* _Assignment_: Please transcribe exactly, and only, the lines of the data below between the line holding "from place to" and the line holding "unfinished the tale", inclusive.
Source material Block Start
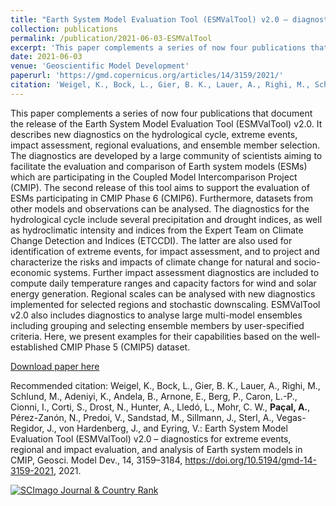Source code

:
 ```yaml
---
title: "Earth System Model Evaluation Tool (ESMValTool) v2.0 – diagnostics for extreme events, regional and impact evaluation, and analysis of Earth system models in CMIP"
collection: publications
permalink: /publication/2021-06-03-ESMValTool
excerpt: 'This paper complements a series of now four publications that document the release of the Earth System Model Evaluation Tool (ESMValTool) v2.0. '
date: 2021-06-03
venue: 'Geoscientific Model Development'
paperurl: 'https://gmd.copernicus.org/articles/14/3159/2021/'
citation: 'Weigel, K., Bock, L., Gier, B. K., Lauer, A., Righi, M., Schlund, M., Adeniyi, K., Andela, B., Arnone, E., Berg, P., Caron, L.-P., Cionni, I., Corti, S., Drost, N., Hunter, A., Lledó, L., Mohr, C. W., **Paçal, A.**, Pérez-Zanón, N., Predoi, V., Sandstad, M., Sillmann, J., Sterl, A., Vegas-Regidor, J., von Hardenberg, J., and Eyring, V. (2020). &quot;Earth System Model Evaluation Tool (ESMValTool) v2.0 – diagnostics for extreme events, regional and impact evaluation, and analysis of Earth system models in CMIP.&quot, <i>Geosci. Model Dev.</i>, 14, 3159–3184.'
---
```

This paper complements a series of now four publications that document the release of the Earth System Model Evaluation Tool (ESMValTool) v2.0. It describes new diagnostics on the hydrological cycle, extreme events, impact assessment, regional evaluations, and ensemble member selection. The diagnostics are developed by a large community of scientists aiming to facilitate the evaluation and comparison of Earth system models (ESMs) which are participating in the Coupled Model Intercomparison Project (CMIP). The second release of this tool aims to support the evaluation of ESMs participating in CMIP Phase 6 (CMIP6). Furthermore, datasets from other models and observations can be analysed. The diagnostics for the hydrological cycle include several precipitation and drought indices, as well as hydroclimatic intensity and indices from the Expert Team on Climate Change Detection and Indices (ETCCDI). The latter are also used for identification of extreme events, for impact assessment, and to project and characterize the risks and impacts of climate change for natural and socio-economic systems. Further impact assessment diagnostics are included to compute daily temperature ranges and capacity factors for wind and solar energy generation. Regional scales can be analysed with new diagnostics implemented for selected regions and stochastic downscaling. ESMValTool v2.0 also includes diagnostics to analyse large multi-model ensembles including grouping and selecting ensemble members by user-specified criteria. Here, we present examples for their capabilities based on the well-established CMIP Phase 5 (CMIP5) dataset.

[Download paper here](https://gmd.copernicus.org/articles/14/3159/2021/)

Recommended citation: Weigel, K., Bock, L., Gier, B. K., Lauer, A., Righi, M., Schlund, M., Adeniyi, K., Andela, B., Arnone, E., Berg, P., Caron, L.-P., Cionni, I., Corti, S., Drost, N., Hunter, A., Lledó, L., Mohr, C. W., **Paçal, A.**, Pérez-Zanón, N., Predoi, V., Sandstad, M., Sillmann, J., Sterl, A., Vegas-Regidor, J., von Hardenberg, J., and Eyring, V.: Earth System Model Evaluation Tool (ESMValTool) v2.0 – diagnostics for extreme events, regional and impact evaluation, and analysis of Earth system models in CMIP, Geosci. Model Dev., 14, 3159–3184, https://doi.org/10.5194/gmd-14-3159-2021, 2021.

<a href="https://www.scimagojr.com/journalsearch.php?q=21100197121&amp;tip=sid&amp;exact=no" title="SCImago Journal &amp; Country Rank"><img border="0" src="https://www.scimagojr.com/journal_img.php?id=21100197121" alt="SCImago Journal &amp; Country Rank"  /></a>
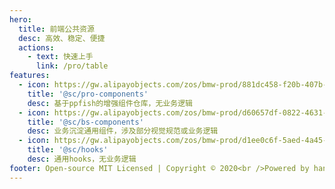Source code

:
 ```yaml
---
hero:
  title: 前端公共资源
  desc: 高效、稳定、便捷
  actions:
    - text: 快速上手
      link: /pro/table
features:
  - icon: https://gw.alipayobjects.com/zos/bmw-prod/881dc458-f20b-407b-947a-95104b5ec82b/k79dm8ih_w144_h144.png
    title: '@sc/pro-components'
    desc: 基于ppfish的增强组件仓库，无业务逻辑
  - icon: https://gw.alipayobjects.com/zos/bmw-prod/d60657df-0822-4631-9d7c-e7a869c2f21c/k79dmz3q_w126_h126.png
    title: '@sc/bs-components'
    desc: 业务沉淀通用组件，涉及部分视觉规范或业务逻辑
  - icon: https://gw.alipayobjects.com/zos/bmw-prod/d1ee0c6f-5aed-4a45-a507-339a4bfe076c/k7bjsocq_w144_h144.png
    title: '@sc/hooks'
    desc: 通用hooks，无业务逻辑
footer: Open-source MIT Licensed | Copyright © 2020<br />Powered by han
---
```

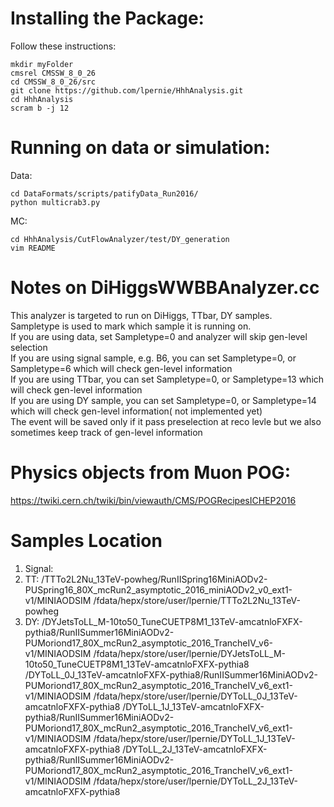 # Installing the Package:

Follow these instructions:   
```
mkdir myFolder   
cmsrel CMSSW_8_0_26   
cd CMSSW_8_0_26/src   
git clone https://github.com/lpernie/HhhAnalysis.git   
cd HhhAnalysis   
scram b -j 12   
```

# Running on data or simulation:   
Data:   
```
cd DataFormats/scripts/patifyData_Run2016/
python multicrab3.py
```
MC:
```
cd HhhAnalysis/CutFlowAnalyzer/test/DY_generation
vim README
```
# Notes on DiHiggsWWBBAnalyzer.cc
This analyzer is targeted to run on DiHiggs, TTbar, DY samples.     
Sampletype is used to mark which sample it is running on.   
If you are using data, set Sampletype=0 and analyzer will skip gen-level selection   
If you are using signal sample, e.g. B6, you can set Sampletype=0, or Sampletype=6 which will check gen-level information   
If you are using TTbar, you can set Sampletype=0, or Sampletype=13 which will check gen-level information   
If you are using DY sample, you can set Sampletype=0, or Sampletype=14 which will check gen-level information( not implemented yet)   
The event will be saved only if it pass preselection at reco levle but we also sometimes keep track of gen-level information   

# Physics objects from Muon POG:   
https://twiki.cern.ch/twiki/bin/viewauth/CMS/POGRecipesICHEP2016   

# Samples Location
1. Signal:
2. TT:
/TTTo2L2Nu_13TeV-powheg/RunIISpring16MiniAODv2-PUSpring16_80X_mcRun2_asymptotic_2016_miniAODv2_v0_ext1-v1/MINIAODSIM
/fdata/hepx/store/user/lpernie/TTTo2L2Nu_13TeV-powheg
3. DY:
/DYJetsToLL_M-10to50_TuneCUETP8M1_13TeV-amcatnloFXFX-pythia8/RunIISummer16MiniAODv2-PUMoriond17_80X_mcRun2_asymptotic_2016_TrancheIV_v6-v1/MINIAODSIM
/fdata/hepx/store/user/lpernie/DYJetsToLL_M-10to50_TuneCUETP8M1_13TeV-amcatnloFXFX-pythia8
/DYToLL_0J_13TeV-amcatnloFXFX-pythia8/RunIISummer16MiniAODv2-PUMoriond17_80X_mcRun2_asymptotic_2016_TrancheIV_v6_ext1-v1/MINIAODSIM
/fdata/hepx/store/user/lpernie/DYToLL_0J_13TeV-amcatnloFXFX-pythia8
/DYToLL_1J_13TeV-amcatnloFXFX-pythia8/RunIISummer16MiniAODv2-PUMoriond17_80X_mcRun2_asymptotic_2016_TrancheIV_v6_ext1-v1/MINIAODSIM
/fdata/hepx/store/user/lpernie/DYToLL_1J_13TeV-amcatnloFXFX-pythia8
/DYToLL_2J_13TeV-amcatnloFXFX-pythia8/RunIISummer16MiniAODv2-PUMoriond17_80X_mcRun2_asymptotic_2016_TrancheIV_v6_ext1-v1/MINIAODSIM
/fdata/hepx/store/user/lpernie/DYToLL_2J_13TeV-amcatnloFXFX-pythia8

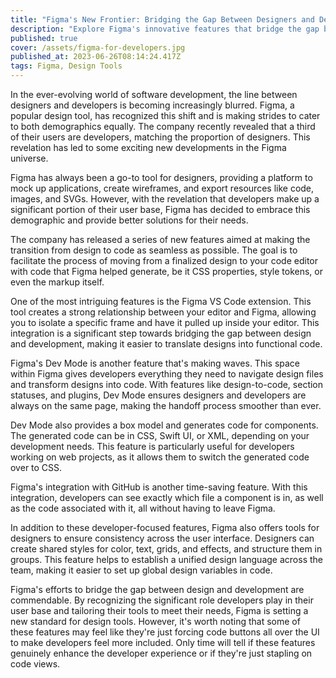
```yaml
---
title: "Figma's New Frontier: Bridging the Gap Between Designers and Developers"
description: "Explore Figma's innovative features that bridge the gap between designers and developers. Learn how Figma's VS Code extension, Dev Mode, and GitHub integration streamline the design-to-code transition, fostering better collaboration and efficiency in software development."
published: true
cover: /assets/figma-for-developers.jpg
published_at: 2023-06-26T08:14:24.417Z
tags: Figma, Design Tools
---
```


In the ever-evolving world of software development, the line between designers and developers is becoming increasingly blurred. Figma, a popular design tool, has recognized this shift and is making strides to cater to both demographics equally. The company recently revealed that a third of their users are developers, matching the proportion of designers. This revelation has led to some exciting new developments in the Figma universe.

Figma has always been a go-to tool for designers, providing a platform to mock up applications, create wireframes, and export resources like code, images, and SVGs. However, with the revelation that developers make up a significant portion of their user base, Figma has decided to embrace this demographic and provide better solutions for their needs.

The company has released a series of new features aimed at making the transition from design to code as seamless as possible. The goal is to facilitate the process of moving from a finalized design to your code editor with code that Figma helped generate, be it CSS properties, style tokens, or even the markup itself.

One of the most intriguing features is the Figma VS Code extension. This tool creates a strong relationship between your editor and Figma, allowing you to isolate a specific frame and have it pulled up inside your editor. This integration is a significant step towards bridging the gap between design and development, making it easier to translate designs into functional code.

Figma's Dev Mode is another feature that's making waves. This space within Figma gives developers everything they need to navigate design files and transform designs into code. With features like design-to-code, section statuses, and plugins, Dev Mode ensures designers and developers are always on the same page, making the handoff process smoother than ever.

Dev Mode also provides a box model and generates code for components. The generated code can be in CSS, Swift UI, or XML, depending on your development needs. This feature is particularly useful for developers working on web projects, as it allows them to switch the generated code over to CSS.

Figma's integration with GitHub is another time-saving feature. With this integration, developers can see exactly which file a component is in, as well as the code associated with it, all without having to leave Figma.

In addition to these developer-focused features, Figma also offers tools for designers to ensure consistency across the user interface. Designers can create shared styles for color, text, grids, and effects, and structure them in groups. This feature helps to establish a unified design language across the team, making it easier to set up global design variables in code.

Figma's efforts to bridge the gap between design and development are commendable. By recognizing the significant role developers play in their user base and tailoring their tools to meet their needs, Figma is setting a new standard for design tools. However, it's worth noting that some of these features may feel like they're just forcing code buttons all over the UI to make developers feel more included. Only time will tell if these features genuinely enhance the developer experience or if they're just stapling on code views.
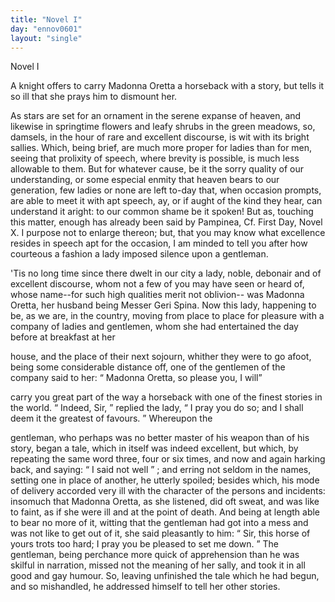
 ```yaml
---
title: "Novel I"
day: "ennov0601"
layout: "single"
---
```

<html>
 <head>
 </head>
 <body>
  <div id="nov0601" type="novella" who="filomena">
   <head>
    Novel I
   </head>
   <argument>
    <p>
     <milestone id="p06010001"/>
     <!--(i)-->
     A knight offers to carry Madonna Oretta a horseback
with a story, but tells it so ill that she prays him to dismount
her.
     <!--(/i)-->
    </p>
   </argument>
   <div3 type="commentary" who="filomena">
    <p>
     <milestone id="p06010002"/>
     <!--(sc)-->
     As
     <!--(/sc)-->
     stars are set for an ornament in the serene
	expanse of heaven, and likewise in springtime flowers and leafy shrubs in the green
	meadows, so, damsels, in the hour of rare and excellent discourse, is wit with its bright
	sallies.  Which, being brief, are much more proper for ladies than for men, seeing that
	prolixity of speech, where brevity is possible, is much less allowable to them.
     <milestone id="p06010003"/>
     But for whatever cause, be it the sorry quality of our understanding, or
	some especial enmity that heaven bears to our generation, few ladies or none are left
	to-day that, when occasion prompts, are able to meet it with apt speech, ay, or if aught
	of the kind they hear, can understand it aright: to our common shame be it spoken!
     <milestone id="p06010004"/>
     But as, touching this matter, enough has already been said by
	Pampinea,
     <note>
      Cf. First Day, Novel X.
     </note>
     I purpose not to enlarge thereon; but, that
	you may know what excellence resides in speech apt for the occasion, I am minded to tell
	you after how courteous a fashion a lady imposed silence upon a gentleman.
    </p>
   </div3>
   <p>
    <milestone id="p06010005"/>
    'Tis no long time since there
dwelt in our city a lady, noble,
 debonair and of excellent discourse, whom
not a few of you may have
 seen or heard of, whose name--for such high
qualities merit not
 oblivion--
    <milestone id="p06010006"/>
    was Madonna Oretta, her husband being Messer
Geri Spina.
 Now this lady, happening to be, as we are, in the country,
moving
 from place to place for pleasure with a company of ladies and
gentlemen,
 whom she had entertained the day before at breakfast at her

house, and the place of their next sojourn, whither they were to go
    <pb n="75"/>
    afoot, being some considerable distance off, one of the gentlemen
of
 the company said to her:
    <milestone id="p06010007"/>
    <q direct="unspecified">
     Madonna Oretta, so please you, I will

carry you great part of the way a horseback with one of the finest
 stories
in the world.
    </q>
    <milestone id="p06010008"/>
    <q direct="unspecified">
     Indeed, Sir,
    </q>
    replied the lady,
    <q direct="unspecified">
     I pray
 you
 do
so; and I shall deem it the greatest of favours.
    </q>
    <milestone id="p06010009"/>
    Whereupon the

gentleman, who perhaps was no better master of his weapon than of
 his
story, began a tale, which in itself was indeed excellent, but which,
 by
repeating the same word three, four or six times, and now and
 again
harking back, and saying:
    <q direct="unspecified">
     I said not well
    </q>
    ; and erring
 not seldom in
the names, setting one in place of another, he utterly
 spoiled; besides
which, his mode of delivery accorded very ill with
 the character of the
persons and incidents:
    <milestone id="p06010010"/>
    insomuch that Madonna
 Oretta, as she listened, did
oft sweat, and was like to faint, as if she
 were ill and at the point of
death. And being at length able to bear
 no more of it, witting that the
gentleman had got into a mess and
 was not like to get out of it, she said
pleasantly to him:
    <milestone id="p06010011"/>
    <q direct="unspecified">
     Sir, this
 horse of yours trots too hard; I pray you
be pleased to set me down.
    </q>
    <milestone id="p06010012"/>
    The gentleman, being perchance more quick
of apprehension than
 he was skilful in narration, missed not the meaning
of her sally, and
 took it in all good and gay humour. So, leaving
unfinished the tale
 which he had begun, and so mishandled, he addressed
himself to tell
 her other stories.
   </p>
  </div>
 </body>
</html>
Source material Block End
* _Solution to this exercise_:
 from place to place for pleasure with a company of ladies and
gentlemen,
 whom she had entertained the day before at breakfast at her

house, and the place of their next sojourn, whither they were to go
    <pb n="75"/>
    afoot, being some considerable distance off, one of the gentlemen
of
 the company said to her:
    <milestone id="p06010007"/>
    <q direct="unspecified">
     Madonna Oretta, so please you, I will

carry you great part of the way a horseback with one of the finest
 stories
in the world.
    </q>
    <milestone id="p06010008"/>
    <q direct="unspecified">
     Indeed, Sir,
    </q>
    replied the lady,
    <q direct="unspecified">
     I pray
 you
 do
so; and I shall deem it the greatest of favours.
    </q>
    <milestone id="p06010009"/>
    Whereupon the

gentleman, who perhaps was no better master of his weapon than of
 his
story, began a tale, which in itself was indeed excellent, but which,
 by
repeating the same word three, four or six times, and now and
 again
harking back, and saying:
    <q direct="unspecified">
     I said not well
    </q>
    ; and erring
 not seldom in
the names, setting one in place of another, he utterly
 spoiled; besides
which, his mode of delivery accorded very ill with
 the character of the
persons and incidents:
    <milestone id="p06010010"/>
    insomuch that Madonna
 Oretta, as she listened, did
oft sweat, and was like to faint, as if she
 were ill and at the point of
death. And being at length able to bear
 no more of it, witting that the
gentleman had got into a mess and
 was not like to get out of it, she said
pleasantly to him:
    <milestone id="p06010011"/>
    <q direct="unspecified">
     Sir, this
 horse of yours trots too hard; I pray you
be pleased to set me down.
    </q>
    <milestone id="p06010012"/>
    The gentleman, being perchance more quick
of apprehension than
 he was skilful in narration, missed not the meaning
of her sally, and
 took it in all good and gay humour. So, leaving
unfinished the tale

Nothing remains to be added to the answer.